Adapting the Cultural Production Approach for the Study of the Cultural Field in Authoritarian Regimes
Adapting the Cultural Production Approach for the Study of the Cultural Field in Authoritarian Regimes
Monday, 7 July 2025: 13:45
Location: FSE022 (Faculty of Education Sciences (FSE))
Oral Presentation
When studying cultural production under authoritarian regimes, the question is: what theory to use? Most of the dominant social theories have emerged in the "free" (also known as Western or global North) world, characterised by relatively democratic political regimes. Theories of cultural production are thus constructed for a space where two forces are dominant: the market and the aesthetic struggle (Becker, Bourdieu, Peterson).

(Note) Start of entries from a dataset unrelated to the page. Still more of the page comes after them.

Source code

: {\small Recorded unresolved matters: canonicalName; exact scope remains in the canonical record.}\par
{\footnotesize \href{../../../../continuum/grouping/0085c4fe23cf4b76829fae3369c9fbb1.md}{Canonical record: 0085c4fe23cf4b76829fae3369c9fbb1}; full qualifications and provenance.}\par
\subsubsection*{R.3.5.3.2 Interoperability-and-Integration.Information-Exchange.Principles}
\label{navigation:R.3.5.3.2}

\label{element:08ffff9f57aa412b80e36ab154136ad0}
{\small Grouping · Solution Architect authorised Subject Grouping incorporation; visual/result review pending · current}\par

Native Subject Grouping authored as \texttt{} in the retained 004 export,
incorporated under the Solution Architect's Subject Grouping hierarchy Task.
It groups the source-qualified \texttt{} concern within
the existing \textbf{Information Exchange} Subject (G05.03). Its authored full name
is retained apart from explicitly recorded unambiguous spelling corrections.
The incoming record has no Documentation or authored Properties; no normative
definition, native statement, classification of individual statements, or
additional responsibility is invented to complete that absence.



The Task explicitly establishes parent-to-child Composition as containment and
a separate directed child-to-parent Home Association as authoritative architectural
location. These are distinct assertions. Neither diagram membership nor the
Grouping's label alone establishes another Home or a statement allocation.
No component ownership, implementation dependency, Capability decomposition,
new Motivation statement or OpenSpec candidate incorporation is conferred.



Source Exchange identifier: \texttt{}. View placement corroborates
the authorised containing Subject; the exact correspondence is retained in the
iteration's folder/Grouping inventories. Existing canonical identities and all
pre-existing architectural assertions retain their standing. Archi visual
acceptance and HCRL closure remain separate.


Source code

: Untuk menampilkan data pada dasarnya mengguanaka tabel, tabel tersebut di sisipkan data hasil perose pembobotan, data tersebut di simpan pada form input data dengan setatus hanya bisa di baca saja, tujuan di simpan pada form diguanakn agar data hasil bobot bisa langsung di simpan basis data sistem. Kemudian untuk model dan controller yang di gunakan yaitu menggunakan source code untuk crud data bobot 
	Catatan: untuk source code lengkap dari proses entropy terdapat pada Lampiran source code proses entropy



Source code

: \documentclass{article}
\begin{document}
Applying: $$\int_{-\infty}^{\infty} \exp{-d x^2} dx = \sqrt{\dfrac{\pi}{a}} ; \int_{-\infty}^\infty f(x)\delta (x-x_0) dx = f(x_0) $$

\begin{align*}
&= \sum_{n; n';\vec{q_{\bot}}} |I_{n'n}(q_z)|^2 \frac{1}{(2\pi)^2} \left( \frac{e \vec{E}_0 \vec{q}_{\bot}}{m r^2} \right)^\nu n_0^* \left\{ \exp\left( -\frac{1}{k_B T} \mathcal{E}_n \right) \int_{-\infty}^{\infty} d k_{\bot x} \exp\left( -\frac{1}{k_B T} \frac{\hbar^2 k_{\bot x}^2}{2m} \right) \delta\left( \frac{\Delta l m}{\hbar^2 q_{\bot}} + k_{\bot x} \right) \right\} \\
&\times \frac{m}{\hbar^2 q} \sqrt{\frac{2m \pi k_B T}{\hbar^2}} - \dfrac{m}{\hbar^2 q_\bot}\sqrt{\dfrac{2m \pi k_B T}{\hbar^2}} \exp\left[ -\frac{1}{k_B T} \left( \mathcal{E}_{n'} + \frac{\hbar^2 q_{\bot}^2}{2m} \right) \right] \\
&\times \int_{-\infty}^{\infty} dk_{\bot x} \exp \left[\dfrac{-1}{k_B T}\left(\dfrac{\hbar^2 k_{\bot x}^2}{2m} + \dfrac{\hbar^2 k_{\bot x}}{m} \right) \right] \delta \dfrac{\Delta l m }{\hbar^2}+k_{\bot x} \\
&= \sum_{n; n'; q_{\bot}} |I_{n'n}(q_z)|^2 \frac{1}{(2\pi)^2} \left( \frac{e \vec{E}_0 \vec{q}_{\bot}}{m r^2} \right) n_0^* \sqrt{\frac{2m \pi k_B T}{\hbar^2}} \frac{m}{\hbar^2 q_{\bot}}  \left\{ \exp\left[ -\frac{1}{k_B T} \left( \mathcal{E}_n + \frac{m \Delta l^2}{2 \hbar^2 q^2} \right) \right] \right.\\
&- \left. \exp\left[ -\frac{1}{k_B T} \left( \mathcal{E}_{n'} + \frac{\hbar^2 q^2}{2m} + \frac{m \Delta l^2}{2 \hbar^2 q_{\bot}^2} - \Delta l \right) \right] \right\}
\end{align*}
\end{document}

However, in the case of authoritarian regimes, there is another force that may be stronger than these two. This is the state's control of the market and its control of symbolic production. Cultural consumption in non-democratic conditions in the USSR has been conceptualised by Yurchak (2005); interventions of different political regimes in the economic and symbolic production of culture have also been much studied empirically, but rarely conceptualised and adapted into theories that would also apply to non-democratic societies. Bourdieu and other cultural production approaches assume that social space is a series of relatively autonomous fields, and that the field of cultural production is the same. In it, the outcome of production is determined by the capitals of individual agents, organisations and instrastructures. However, under a non-democratic regime, each of these systems, which ensure the production, distribution, evaluation, teaching, preservation of cultural products (Peterson 2001) and even each individual (through self-censorship) is interwoven and controlled in different ways by authoritarian power. This leads the theory to highlight the institutional component alongside the micro- and organisational levels of sociology, assuming that the controlling power of an all-intersecting regime operates as a super-force above economic relations and aesthetic competition. Progress in the study of culture results from explicitly comparative institutional analyses of the same cultural fields in different places and at different times, and among different realms of cultural production, as Richard Peterson (1976) has long pointed out.